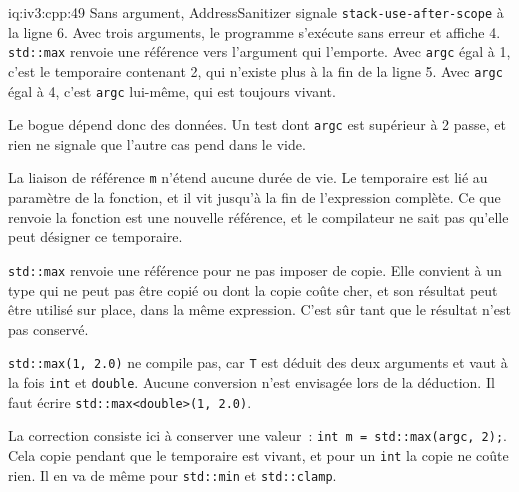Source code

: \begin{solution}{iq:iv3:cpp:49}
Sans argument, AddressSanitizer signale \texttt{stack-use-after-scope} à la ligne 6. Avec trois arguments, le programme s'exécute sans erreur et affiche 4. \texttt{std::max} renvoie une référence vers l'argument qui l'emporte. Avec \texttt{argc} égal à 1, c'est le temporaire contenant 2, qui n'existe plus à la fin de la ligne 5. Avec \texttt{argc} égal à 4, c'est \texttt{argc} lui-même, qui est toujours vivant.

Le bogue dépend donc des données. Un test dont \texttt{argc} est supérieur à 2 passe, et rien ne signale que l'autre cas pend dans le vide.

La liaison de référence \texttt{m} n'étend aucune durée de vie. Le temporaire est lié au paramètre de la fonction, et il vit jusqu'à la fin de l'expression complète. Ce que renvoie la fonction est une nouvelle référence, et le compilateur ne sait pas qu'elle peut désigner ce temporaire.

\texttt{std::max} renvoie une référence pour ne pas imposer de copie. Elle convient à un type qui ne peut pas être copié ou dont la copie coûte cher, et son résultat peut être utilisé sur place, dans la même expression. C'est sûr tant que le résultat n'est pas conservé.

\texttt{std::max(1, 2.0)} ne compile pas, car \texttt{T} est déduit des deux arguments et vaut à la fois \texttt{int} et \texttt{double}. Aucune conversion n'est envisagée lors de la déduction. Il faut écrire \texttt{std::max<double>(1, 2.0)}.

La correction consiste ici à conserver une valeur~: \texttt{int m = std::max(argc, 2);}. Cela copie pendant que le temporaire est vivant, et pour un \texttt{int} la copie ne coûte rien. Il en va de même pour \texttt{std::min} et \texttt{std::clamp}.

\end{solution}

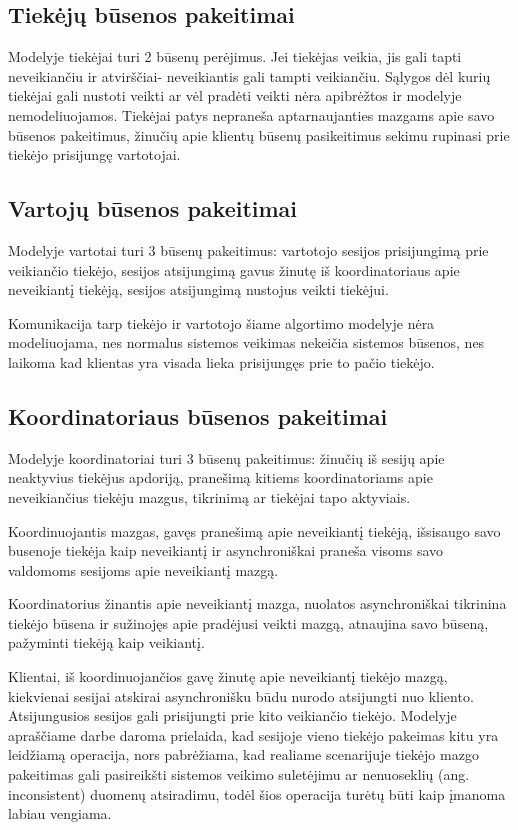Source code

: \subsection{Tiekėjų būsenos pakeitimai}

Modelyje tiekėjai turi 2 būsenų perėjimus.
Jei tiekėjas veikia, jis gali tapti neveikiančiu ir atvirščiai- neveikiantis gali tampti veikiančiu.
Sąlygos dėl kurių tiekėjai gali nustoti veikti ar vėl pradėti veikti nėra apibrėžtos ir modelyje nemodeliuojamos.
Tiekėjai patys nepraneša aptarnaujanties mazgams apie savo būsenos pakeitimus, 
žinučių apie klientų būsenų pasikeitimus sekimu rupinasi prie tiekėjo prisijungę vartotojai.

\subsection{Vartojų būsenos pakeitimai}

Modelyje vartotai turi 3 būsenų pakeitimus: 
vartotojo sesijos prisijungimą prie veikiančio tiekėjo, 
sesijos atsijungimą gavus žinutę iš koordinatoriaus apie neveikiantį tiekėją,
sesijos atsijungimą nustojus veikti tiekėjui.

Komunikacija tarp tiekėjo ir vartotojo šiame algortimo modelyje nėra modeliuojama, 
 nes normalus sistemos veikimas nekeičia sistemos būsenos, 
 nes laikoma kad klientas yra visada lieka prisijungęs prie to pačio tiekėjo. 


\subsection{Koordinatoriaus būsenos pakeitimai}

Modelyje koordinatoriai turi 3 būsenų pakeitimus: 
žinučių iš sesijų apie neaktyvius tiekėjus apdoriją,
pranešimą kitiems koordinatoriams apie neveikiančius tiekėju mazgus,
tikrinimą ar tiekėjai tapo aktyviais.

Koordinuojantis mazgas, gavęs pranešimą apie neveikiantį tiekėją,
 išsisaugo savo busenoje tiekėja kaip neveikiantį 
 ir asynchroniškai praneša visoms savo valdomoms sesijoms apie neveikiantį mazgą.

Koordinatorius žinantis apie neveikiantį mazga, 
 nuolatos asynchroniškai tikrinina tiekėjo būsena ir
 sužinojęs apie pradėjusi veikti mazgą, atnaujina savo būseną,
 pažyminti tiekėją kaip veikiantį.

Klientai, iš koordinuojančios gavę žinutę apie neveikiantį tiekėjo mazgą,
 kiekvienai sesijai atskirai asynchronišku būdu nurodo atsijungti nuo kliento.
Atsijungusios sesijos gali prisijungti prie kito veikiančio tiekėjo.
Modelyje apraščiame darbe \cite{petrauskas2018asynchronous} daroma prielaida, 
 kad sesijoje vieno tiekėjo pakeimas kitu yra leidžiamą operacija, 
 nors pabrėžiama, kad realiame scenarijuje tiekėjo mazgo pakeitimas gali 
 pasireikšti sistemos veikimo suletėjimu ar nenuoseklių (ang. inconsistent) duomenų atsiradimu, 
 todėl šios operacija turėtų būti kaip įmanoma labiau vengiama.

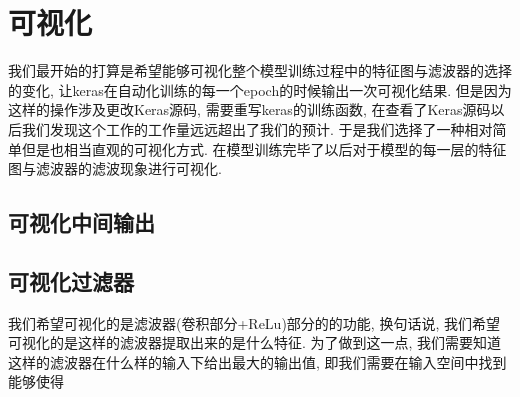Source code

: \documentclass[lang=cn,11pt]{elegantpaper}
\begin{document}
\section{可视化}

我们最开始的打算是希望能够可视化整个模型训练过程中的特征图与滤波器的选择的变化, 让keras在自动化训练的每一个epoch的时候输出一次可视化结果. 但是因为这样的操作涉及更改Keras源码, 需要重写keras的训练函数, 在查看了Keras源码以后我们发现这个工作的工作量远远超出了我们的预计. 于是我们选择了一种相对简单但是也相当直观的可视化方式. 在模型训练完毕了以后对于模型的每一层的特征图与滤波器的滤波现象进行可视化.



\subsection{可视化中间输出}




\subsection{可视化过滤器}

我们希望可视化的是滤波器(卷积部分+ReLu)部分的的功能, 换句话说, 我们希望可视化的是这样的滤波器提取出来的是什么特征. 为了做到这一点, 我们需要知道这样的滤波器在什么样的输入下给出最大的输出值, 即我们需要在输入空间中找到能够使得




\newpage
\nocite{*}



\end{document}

____________________

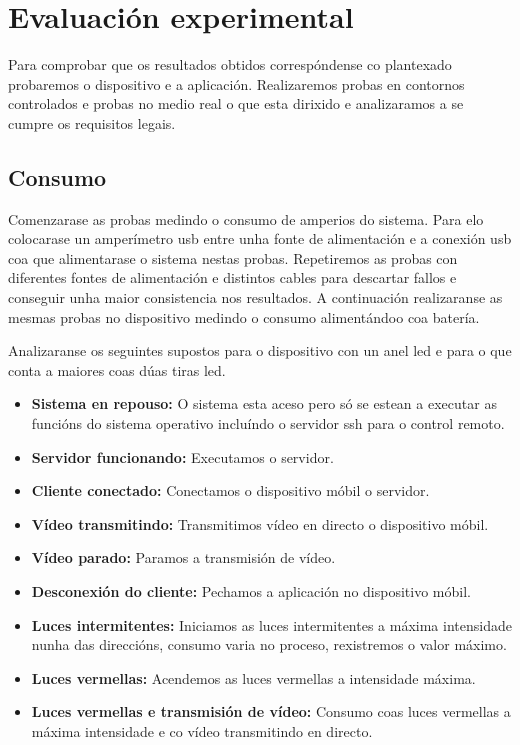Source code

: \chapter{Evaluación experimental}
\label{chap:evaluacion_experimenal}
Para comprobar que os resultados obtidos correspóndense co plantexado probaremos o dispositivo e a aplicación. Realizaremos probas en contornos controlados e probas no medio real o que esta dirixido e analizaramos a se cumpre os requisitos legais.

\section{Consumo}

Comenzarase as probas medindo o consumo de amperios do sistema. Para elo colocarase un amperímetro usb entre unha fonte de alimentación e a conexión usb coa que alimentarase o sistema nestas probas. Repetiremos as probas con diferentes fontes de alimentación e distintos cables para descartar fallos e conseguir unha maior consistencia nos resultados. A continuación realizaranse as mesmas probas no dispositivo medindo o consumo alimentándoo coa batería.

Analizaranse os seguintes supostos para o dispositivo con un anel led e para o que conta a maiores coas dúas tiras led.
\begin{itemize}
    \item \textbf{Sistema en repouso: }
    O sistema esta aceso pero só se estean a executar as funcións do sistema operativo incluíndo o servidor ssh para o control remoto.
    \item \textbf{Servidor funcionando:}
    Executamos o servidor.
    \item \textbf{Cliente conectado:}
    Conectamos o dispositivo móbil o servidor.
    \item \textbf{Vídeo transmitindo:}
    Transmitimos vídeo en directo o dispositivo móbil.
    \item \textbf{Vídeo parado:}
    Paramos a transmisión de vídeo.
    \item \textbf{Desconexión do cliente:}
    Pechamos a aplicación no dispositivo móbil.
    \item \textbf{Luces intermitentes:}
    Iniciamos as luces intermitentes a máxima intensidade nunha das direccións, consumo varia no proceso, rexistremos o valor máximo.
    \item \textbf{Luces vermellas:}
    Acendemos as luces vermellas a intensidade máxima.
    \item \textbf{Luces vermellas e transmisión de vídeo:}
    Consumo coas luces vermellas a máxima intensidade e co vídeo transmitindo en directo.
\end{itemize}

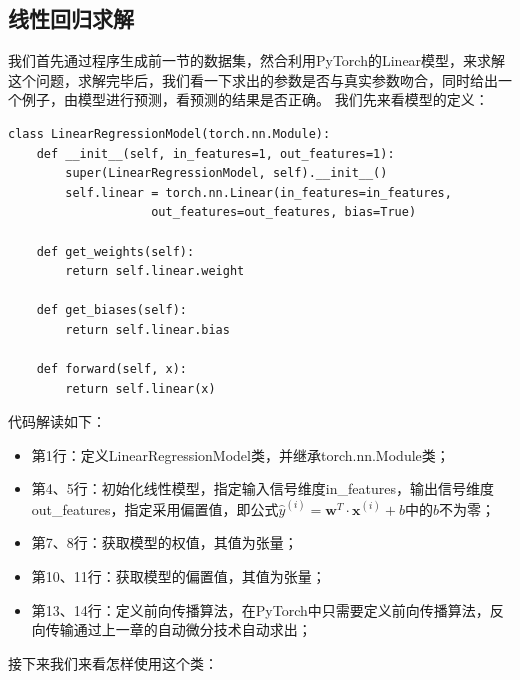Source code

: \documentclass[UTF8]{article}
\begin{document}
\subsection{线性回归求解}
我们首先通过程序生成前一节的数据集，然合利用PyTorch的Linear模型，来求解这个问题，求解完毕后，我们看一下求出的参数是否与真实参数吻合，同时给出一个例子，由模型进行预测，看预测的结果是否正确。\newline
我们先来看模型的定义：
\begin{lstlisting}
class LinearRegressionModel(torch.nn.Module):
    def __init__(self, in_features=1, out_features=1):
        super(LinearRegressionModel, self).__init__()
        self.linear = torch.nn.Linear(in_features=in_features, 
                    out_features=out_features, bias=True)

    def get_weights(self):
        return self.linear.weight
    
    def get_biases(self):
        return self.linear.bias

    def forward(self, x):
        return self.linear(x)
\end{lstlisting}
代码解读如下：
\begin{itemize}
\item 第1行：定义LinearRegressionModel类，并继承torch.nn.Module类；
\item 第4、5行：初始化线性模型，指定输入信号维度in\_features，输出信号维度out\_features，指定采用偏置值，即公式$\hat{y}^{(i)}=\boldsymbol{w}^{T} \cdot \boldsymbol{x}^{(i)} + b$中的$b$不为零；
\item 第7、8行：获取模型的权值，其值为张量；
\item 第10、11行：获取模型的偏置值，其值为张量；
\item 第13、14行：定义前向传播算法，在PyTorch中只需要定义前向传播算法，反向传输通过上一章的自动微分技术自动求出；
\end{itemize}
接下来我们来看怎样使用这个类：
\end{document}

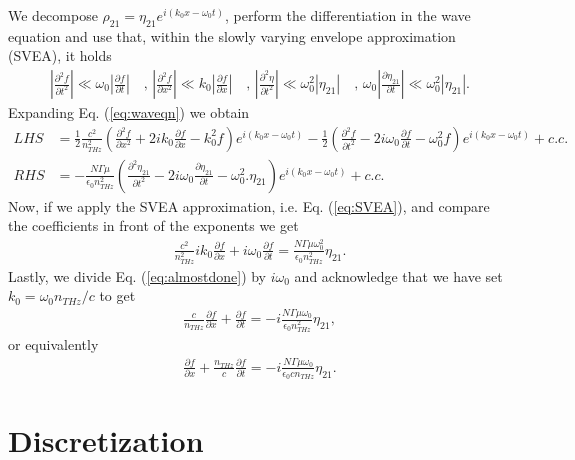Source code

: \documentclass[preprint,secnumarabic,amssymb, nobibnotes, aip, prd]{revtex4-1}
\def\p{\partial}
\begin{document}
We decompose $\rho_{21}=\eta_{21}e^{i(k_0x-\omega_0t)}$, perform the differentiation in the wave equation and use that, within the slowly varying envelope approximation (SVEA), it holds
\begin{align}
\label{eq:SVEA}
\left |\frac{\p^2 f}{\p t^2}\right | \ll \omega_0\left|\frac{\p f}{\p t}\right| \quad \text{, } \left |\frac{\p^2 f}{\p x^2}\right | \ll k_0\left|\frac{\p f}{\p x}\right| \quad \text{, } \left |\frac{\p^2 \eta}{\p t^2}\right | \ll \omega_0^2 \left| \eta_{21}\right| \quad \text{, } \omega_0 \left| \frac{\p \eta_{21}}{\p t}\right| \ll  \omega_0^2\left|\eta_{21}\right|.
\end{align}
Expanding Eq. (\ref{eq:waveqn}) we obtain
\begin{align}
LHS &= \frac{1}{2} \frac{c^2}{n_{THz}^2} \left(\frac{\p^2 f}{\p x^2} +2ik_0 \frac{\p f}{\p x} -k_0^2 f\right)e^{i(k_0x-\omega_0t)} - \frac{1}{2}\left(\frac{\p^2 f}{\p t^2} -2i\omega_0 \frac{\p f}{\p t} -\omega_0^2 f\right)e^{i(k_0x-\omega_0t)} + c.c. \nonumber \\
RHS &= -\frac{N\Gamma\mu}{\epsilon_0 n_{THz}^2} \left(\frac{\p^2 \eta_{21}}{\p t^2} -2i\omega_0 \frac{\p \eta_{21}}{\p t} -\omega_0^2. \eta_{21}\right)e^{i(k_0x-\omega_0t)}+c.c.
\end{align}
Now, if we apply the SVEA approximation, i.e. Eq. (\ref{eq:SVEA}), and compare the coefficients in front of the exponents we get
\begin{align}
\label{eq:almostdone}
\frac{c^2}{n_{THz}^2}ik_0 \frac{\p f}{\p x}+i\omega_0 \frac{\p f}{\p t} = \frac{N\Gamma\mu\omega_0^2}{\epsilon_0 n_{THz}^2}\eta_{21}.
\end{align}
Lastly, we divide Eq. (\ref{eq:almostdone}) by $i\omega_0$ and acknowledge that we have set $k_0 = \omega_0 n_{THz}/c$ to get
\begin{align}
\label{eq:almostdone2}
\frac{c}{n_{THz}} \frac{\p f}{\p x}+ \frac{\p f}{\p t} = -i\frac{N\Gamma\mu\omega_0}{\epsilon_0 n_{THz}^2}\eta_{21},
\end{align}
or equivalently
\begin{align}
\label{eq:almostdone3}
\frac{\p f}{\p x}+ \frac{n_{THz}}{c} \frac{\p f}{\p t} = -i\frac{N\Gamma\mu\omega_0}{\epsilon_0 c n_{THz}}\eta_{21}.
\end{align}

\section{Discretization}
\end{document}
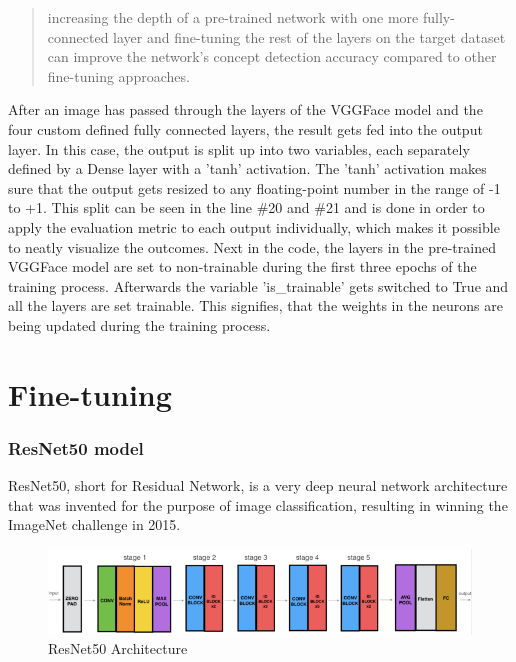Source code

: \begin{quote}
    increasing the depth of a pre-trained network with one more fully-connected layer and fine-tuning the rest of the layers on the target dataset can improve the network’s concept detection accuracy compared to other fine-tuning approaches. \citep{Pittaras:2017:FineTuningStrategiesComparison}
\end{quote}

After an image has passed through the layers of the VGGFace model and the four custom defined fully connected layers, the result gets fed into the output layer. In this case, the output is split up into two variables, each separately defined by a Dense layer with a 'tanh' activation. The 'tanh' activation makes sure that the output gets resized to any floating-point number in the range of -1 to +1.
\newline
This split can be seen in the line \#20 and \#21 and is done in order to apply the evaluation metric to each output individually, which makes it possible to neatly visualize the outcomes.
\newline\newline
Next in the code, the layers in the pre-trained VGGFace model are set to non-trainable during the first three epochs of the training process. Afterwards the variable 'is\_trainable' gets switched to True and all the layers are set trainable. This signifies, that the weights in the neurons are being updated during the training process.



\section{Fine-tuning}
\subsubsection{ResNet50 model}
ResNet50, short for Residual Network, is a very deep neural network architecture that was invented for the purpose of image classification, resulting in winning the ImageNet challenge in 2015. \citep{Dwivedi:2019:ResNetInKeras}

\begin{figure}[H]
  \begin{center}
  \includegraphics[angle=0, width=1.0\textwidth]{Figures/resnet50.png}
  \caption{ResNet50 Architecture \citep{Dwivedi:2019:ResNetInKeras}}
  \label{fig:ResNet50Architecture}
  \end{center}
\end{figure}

____________________

(WHAT YOU ARE ASKED TO DO) Find the string "pakeitimus" in the listing and return every line that holds it.

(TASK SOLUTION)
Tiekėjai patys nepraneša aptarnaujanties mazgams apie savo būsenos pakeitimus, 
Modelyje vartotai turi 3 būsenų pakeitimus: 
Modelyje koordinatoriai turi 3 būsenų pakeitimus: 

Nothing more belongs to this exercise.